- Exercise -
Write out all of the data again, precisely as it appears.

- Data items -
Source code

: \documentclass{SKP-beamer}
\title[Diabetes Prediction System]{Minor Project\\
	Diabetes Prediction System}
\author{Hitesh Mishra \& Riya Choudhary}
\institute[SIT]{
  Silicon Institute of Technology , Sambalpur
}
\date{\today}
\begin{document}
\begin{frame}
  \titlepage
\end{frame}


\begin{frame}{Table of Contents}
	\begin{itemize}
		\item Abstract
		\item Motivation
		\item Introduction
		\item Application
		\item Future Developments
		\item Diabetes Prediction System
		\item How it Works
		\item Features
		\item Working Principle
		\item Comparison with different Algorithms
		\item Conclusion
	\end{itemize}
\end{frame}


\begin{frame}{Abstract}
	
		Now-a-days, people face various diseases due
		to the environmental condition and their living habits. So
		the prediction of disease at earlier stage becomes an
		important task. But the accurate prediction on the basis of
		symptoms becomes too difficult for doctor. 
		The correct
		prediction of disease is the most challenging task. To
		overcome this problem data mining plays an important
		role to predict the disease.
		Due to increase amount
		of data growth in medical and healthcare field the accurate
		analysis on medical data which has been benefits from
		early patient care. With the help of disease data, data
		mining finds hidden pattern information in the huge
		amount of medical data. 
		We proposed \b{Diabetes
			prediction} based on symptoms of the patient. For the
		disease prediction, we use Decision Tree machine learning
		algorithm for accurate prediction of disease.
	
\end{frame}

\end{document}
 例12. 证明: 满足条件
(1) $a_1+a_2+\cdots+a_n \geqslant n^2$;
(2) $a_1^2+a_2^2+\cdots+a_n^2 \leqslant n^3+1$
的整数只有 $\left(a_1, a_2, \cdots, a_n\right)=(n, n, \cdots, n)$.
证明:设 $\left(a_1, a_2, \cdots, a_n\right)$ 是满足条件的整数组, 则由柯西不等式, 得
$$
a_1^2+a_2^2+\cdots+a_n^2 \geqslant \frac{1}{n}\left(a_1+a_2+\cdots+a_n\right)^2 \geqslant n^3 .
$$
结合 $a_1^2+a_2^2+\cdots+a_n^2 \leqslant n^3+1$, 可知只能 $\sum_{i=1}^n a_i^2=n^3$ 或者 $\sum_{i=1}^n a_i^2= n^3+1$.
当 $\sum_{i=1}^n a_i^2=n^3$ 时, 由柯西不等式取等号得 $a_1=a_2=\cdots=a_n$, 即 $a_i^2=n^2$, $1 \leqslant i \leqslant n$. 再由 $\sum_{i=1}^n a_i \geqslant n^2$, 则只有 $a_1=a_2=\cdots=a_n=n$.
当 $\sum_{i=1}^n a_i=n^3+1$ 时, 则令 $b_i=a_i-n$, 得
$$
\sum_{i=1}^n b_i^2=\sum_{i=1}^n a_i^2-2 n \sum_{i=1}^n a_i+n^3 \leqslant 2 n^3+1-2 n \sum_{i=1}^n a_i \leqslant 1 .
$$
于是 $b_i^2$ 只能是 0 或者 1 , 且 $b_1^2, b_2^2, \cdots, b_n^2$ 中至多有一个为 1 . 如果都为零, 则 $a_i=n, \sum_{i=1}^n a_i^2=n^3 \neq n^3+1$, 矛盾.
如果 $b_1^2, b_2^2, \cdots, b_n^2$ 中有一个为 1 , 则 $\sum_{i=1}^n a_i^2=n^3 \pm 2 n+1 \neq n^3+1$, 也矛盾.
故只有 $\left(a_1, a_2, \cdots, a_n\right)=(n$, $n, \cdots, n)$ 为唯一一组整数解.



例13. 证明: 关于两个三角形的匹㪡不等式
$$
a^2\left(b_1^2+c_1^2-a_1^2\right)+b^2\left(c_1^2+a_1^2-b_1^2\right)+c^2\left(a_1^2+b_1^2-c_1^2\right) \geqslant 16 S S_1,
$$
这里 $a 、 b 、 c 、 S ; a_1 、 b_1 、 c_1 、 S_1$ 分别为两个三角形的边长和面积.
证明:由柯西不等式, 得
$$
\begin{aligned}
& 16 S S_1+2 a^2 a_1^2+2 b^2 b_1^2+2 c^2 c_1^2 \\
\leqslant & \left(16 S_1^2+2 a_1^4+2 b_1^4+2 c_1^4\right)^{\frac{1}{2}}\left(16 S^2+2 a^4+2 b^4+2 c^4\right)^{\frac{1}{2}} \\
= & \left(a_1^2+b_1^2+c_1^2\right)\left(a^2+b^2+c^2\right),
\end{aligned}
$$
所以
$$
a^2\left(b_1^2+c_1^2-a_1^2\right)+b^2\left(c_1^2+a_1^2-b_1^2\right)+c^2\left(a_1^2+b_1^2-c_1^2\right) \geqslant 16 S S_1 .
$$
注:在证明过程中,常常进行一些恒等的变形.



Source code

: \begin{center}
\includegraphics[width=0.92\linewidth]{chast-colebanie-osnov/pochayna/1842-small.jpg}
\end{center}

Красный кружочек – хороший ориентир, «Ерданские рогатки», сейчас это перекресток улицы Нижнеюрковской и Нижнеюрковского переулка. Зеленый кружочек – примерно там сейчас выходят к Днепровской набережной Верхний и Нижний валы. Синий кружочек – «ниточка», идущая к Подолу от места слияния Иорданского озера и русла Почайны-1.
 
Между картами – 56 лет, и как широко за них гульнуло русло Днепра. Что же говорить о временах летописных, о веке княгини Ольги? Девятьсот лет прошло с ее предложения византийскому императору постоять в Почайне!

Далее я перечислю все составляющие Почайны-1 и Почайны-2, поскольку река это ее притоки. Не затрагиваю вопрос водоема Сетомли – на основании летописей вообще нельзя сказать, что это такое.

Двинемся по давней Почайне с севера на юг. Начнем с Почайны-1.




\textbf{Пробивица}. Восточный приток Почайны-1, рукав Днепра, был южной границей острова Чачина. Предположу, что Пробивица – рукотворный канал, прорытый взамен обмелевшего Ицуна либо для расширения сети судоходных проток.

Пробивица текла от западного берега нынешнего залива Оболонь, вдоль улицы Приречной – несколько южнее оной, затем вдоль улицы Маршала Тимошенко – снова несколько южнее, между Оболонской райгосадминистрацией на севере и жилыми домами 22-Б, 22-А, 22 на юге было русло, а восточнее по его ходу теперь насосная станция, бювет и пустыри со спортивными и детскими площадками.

- Answer to this exercise -
Source code

: \documentclass{SKP-beamer}
\title[Diabetes Prediction System]{Minor Project\\
	Diabetes Prediction System}
\author{Hitesh Mishra \& Riya Choudhary}
\institute[SIT]{
  Silicon Institute of Technology , Sambalpur
}
\date{\today}
\begin{document}
\begin{frame}
  \titlepage
\end{frame}


\begin{frame}{Table of Contents}
	\begin{itemize}
		\item Abstract
		\item Motivation
		\item Introduction
		\item Application
		\item Future Developments
		\item Diabetes Prediction System
		\item How it Works
		\item Features
		\item Working Principle
		\item Comparison with different Algorithms
		\item Conclusion
	\end{itemize}
\end{frame}


\begin{frame}{Abstract}
	
		Now-a-days, people face various diseases due
		to the environmental condition and their living habits. So
		the prediction of disease at earlier stage becomes an
		important task. But the accurate prediction on the basis of
		symptoms becomes too difficult for doctor. 
		The correct
		prediction of disease is the most challenging task. To
		overcome this problem data mining plays an important
		role to predict the disease.
		Due to increase amount
		of data growth in medical and healthcare field the accurate
		analysis on medical data which has been benefits from
		early patient care. With the help of disease data, data
		mining finds hidden pattern information in the huge
		amount of medical data. 
		We proposed \b{Diabetes
			prediction} based on symptoms of the patient. For the
		disease prediction, we use Decision Tree machine learning
		algorithm for accurate prediction of disease.
	
\end{frame}

\end{document}
 例12. 证明: 满足条件
(1) $a_1+a_2+\cdots+a_n \geqslant n^2$;
(2) $a_1^2+a_2^2+\cdots+a_n^2 \leqslant n^3+1$
的整数只有 $\left(a_1, a_2, \cdots, a_n\right)=(n, n, \cdots, n)$.
证明:设 $\left(a_1, a_2, \cdots, a_n\right)$ 是满足条件的整数组, 则由柯西不等式, 得
$$
a_1^2+a_2^2+\cdots+a_n^2 \geqslant \frac{1}{n}\left(a_1+a_2+\cdots+a_n\right)^2 \geqslant n^3 .
$$
结合 $a_1^2+a_2^2+\cdots+a_n^2 \leqslant n^3+1$, 可知只能 $\sum_{i=1}^n a_i^2=n^3$ 或者 $\sum_{i=1}^n a_i^2= n^3+1$.
当 $\sum_{i=1}^n a_i^2=n^3$ 时, 由柯西不等式取等号得 $a_1=a_2=\cdots=a_n$, 即 $a_i^2=n^2$, $1 \leqslant i \leqslant n$. 再由 $\sum_{i=1}^n a_i \geqslant n^2$, 则只有 $a_1=a_2=\cdots=a_n=n$.
当 $\sum_{i=1}^n a_i=n^3+1$ 时, 则令 $b_i=a_i-n$, 得
$$
\sum_{i=1}^n b_i^2=\sum_{i=1}^n a_i^2-2 n \sum_{i=1}^n a_i+n^3 \leqslant 2 n^3+1-2 n \sum_{i=1}^n a_i \leqslant 1 .
$$
于是 $b_i^2$ 只能是 0 或者 1 , 且 $b_1^2, b_2^2, \cdots, b_n^2$ 中至多有一个为 1 . 如果都为零, 则 $a_i=n, \sum_{i=1}^n a_i^2=n^3 \neq n^3+1$, 矛盾.
如果 $b_1^2, b_2^2, \cdots, b_n^2$ 中有一个为 1 , 则 $\sum_{i=1}^n a_i^2=n^3 \pm 2 n+1 \neq n^3+1$, 也矛盾.
故只有 $\left(a_1, a_2, \cdots, a_n\right)=(n$, $n, \cdots, n)$ 为唯一一组整数解.



例13. 证明: 关于两个三角形的匹㪡不等式
$$
a^2\left(b_1^2+c_1^2-a_1^2\right)+b^2\left(c_1^2+a_1^2-b_1^2\right)+c^2\left(a_1^2+b_1^2-c_1^2\right) \geqslant 16 S S_1,
$$
这里 $a 、 b 、 c 、 S ; a_1 、 b_1 、 c_1 、 S_1$ 分别为两个三角形的边长和面积.
证明:由柯西不等式, 得
$$
\begin{aligned}
& 16 S S_1+2 a^2 a_1^2+2 b^2 b_1^2+2 c^2 c_1^2 \\
\leqslant & \left(16 S_1^2+2 a_1^4+2 b_1^4+2 c_1^4\right)^{\frac{1}{2}}\left(16 S^2+2 a^4+2 b^4+2 c^4\right)^{\frac{1}{2}} \\
= & \left(a_1^2+b_1^2+c_1^2\right)\left(a^2+b^2+c^2\right),
\end{aligned}
$$
所以
$$
a^2\left(b_1^2+c_1^2-a_1^2\right)+b^2\left(c_1^2+a_1^2-b_1^2\right)+c^2\left(a_1^2+b_1^2-c_1^2\right) \geqslant 16 S S_1 .
$$
注:在证明过程中,常常进行一些恒等的变形.



Source code

: \begin{center}
\includegraphics[width=0.92\linewidth]{chast-colebanie-osnov/pochayna/1842-small.jpg}
\end{center}

Красный кружочек – хороший ориентир, «Ерданские рогатки», сейчас это перекресток улицы Нижнеюрковской и Нижнеюрковского переулка. Зеленый кружочек – примерно там сейчас выходят к Днепровской набережной Верхний и Нижний валы. Синий кружочек – «ниточка», идущая к Подолу от места слияния Иорданского озера и русла Почайны-1.
 
Между картами – 56 лет, и как широко за них гульнуло русло Днепра. Что же говорить о временах летописных, о веке княгини Ольги? Девятьсот лет прошло с ее предложения византийскому императору постоять в Почайне!

Далее я перечислю все составляющие Почайны-1 и Почайны-2, поскольку река это ее притоки. Не затрагиваю вопрос водоема Сетомли – на основании летописей вообще нельзя сказать, что это такое.

Двинемся по давней Почайне с севера на юг. Начнем с Почайны-1.




\textbf{Пробивица}. Восточный приток Почайны-1, рукав Днепра, был южной границей острова Чачина. Предположу, что Пробивица – рукотворный канал, прорытый взамен обмелевшего Ицуна либо для расширения сети судоходных проток.

Пробивица текла от западного берега нынешнего залива Оболонь, вдоль улицы Приречной – несколько южнее оной, затем вдоль улицы Маршала Тимошенко – снова несколько южнее, между Оболонской райгосадминистрацией на севере и жилыми домами 22-Б, 22-А, 22 на юге было русло, а восточнее по его ходу теперь насосная станция, бювет и пустыри со спортивными и детскими площадками.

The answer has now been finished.